Hidden Sugar: 10 Unlikely Places Where Added Sugar is Lurking

Hidden Sugar in foods

Today, it is assumed that sugars are added to many of our foods to sweeten them and make them taste a little better. Sometimes we even add more sugar ourselves (think about adding sugar to your bowl of cereal, or getting fudge on top of your dish of ice cream). The sweetening of our diet has become something that we hear a lot about as it undoubtedly contributes to excess calories, promotes further intake, and adds on pounds. Despite more and more Americans opting for a “sugar free” lifestyle whereby we actively attempt to choose foods lower in sugar, Americans are still consuming more sugar than we should, 3-4 times more than recommended by the American Heart Association. It is a great idea to try to eat healthier and cutting back on added sugars is one way to achieve that goal. However, it isn’t easy.

The number one enemy of those that are trying to eat a lower sugar diet are the foods that we crave whenever we have a “sweet tooth.” These include foods such as ice cream, cookies and cakes. Also, most of us who are trying to avoid added sugars know to steer clear of sugar- and High Fructose Corn Syrup-sweetened beverages. But beyond these items, it becomes more difficult to discern which food items contain added sugars.

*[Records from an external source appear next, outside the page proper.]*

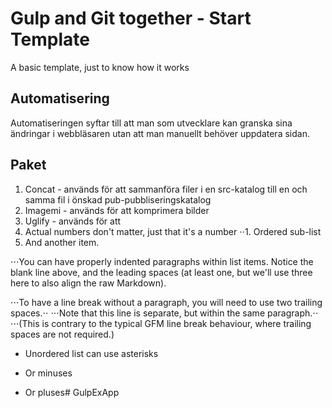 # Gulp and Git together - Start Template
A basic template, just to know how it works

## Automatisering
Automatiseringen syftar till att man som utvecklare kan granska sina ändringar i webbläsaren utan att man manuellt behöver uppdatera sidan. 

## Paket

1. Concat - används för att sammanföra filer i en src-katalog till en och samma fil i önskad pub-pubbliseringskatalog
2. Imagemi - används för att komprimera bilder 
3. Uglify - används för att 
1. Actual numbers don't matter, just that it's a number
⋅⋅1. Ordered sub-list
4. And another item.

⋅⋅⋅You can have properly indented paragraphs within list items. Notice the blank line above, and the leading spaces (at least one, but we'll use three here to also align the raw Markdown).

⋅⋅⋅To have a line break without a paragraph, you will need to use two trailing spaces.⋅⋅
⋅⋅⋅Note that this line is separate, but within the same paragraph.⋅⋅
⋅⋅⋅(This is contrary to the typical GFM line break behaviour, where trailing spaces are not required.)

* Unordered list can use asterisks
- Or minuses
+ Or pluses# GulpExApp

10 places you will find added sugar, where you probably least expected it:

Cured Meats

Cured Meats have added sugars
Original Image by Seth Anderson, via Flickr

Cured meats like salami and pepperoni often contain seasonings, and sugar. Watch out for other dried meats and jerkies; they are also usually laced with added sugar.

Peanuts

Peanuts Have Added Sugar

Sure, we know that you can buy honey-roasted peanuts and other candied nuts that have sugar. But, watch out for what appear to be sugar-free varieties. “Seasoned dry roasted” peanuts and other mixed nuts can have added sugar. Same goes for peanut butter. Most varieties have added sugar, so you have to search for one that is simply just peanuts.

“Multigrain” bread

5 un-heart healthy products Whole Grain Bread/Pasta/Cereal/Oatmeal

Or really any bread, unless you are baking it yourself, probably contains added sugar. Most likely it is in the form of high-fructose corn syrup. Just because it says “multi-grain” on the label doesn’t mean it is healthier than white bread. Both can have added sugars.

Water

Vitamin Water image by Global Good Group
Original Image by Global Good Group, via Flickr

Yup. Vitamin Water contains added sugar. I guess “Sugar Water” probably wouldn’t sell as well.

Yogurt

Full Fat Yogurt and Greek Yogurt for Tsatsiki Dip

This is especially true for the ones that contain fruit. While yogurt appears to be a healthy snack (fruit and dairy), many yogurts contain a lot of added sugar in the fruit flavoring. You are better off with eating a plain yogurt and adding your own fresh fruit (which also contains sugar in the form of fructose, but at least it isn’t added).

Energy/Breakfast bars

thinkThin Crunch Chocolate Dipped Mixed Nuts Reduced Sugar Protein Bar

Unfortunately, the “energy” in energy bars often comes from a hefty dose of added sugar.

Salad Dressing

Salad Dressing has hidden Sugars
Original Image by Renee Comet (Photographer) [Public domain], via Wikimedia Commons

Sounds like a healthy way to jazz up your greens, right? Not if you are trying to cut back on sugar intake. Many contain added sugars. Be extra wary of ones that are marketed as “fat-free”, as these often replace the flavor lost when they take out the fat with more added sugars.

Baked Beans

Baked Beans Have Hidden Sugar

Original Image by Sarah_Ackerman via Flickr

Canned baked beans have added sugars.

Canned soups

It doesn’t taste sweet, but it is. Condensed or ready-to-eat, both can contain added sugars.

Crackers

Crackers Have Hidden Sugar

We all know graham crackers contain added sugars, but what about others that aren’t outright sweet? Some seemingly sugar-free crackers, like Ritz Original Crackers, contain added sugar. It’s called glucose syrup. In essence, these are the things that are disguised as healthier alternatives to sugary cookies, but remain just as unhealthy as cookies.

With sugar hiding in so many places, what can you do to cut back on your intake? First and foremost, you need to read and scrutinize the ingredients labels. Just because something isn’t obviously sweet or sugary doesn’t mean it is sugar-less. Also, it is important to understand all of the different names out there for “sugar”, such as glucose syrup, corn syrup and sucrose (just to name a few), so you can recognize it when you see it. It might take a little bit of detective work, but if you really want to reduce your intake of added sugars, you have to know where to find added sugars in your diet so you can replace them with alternatives.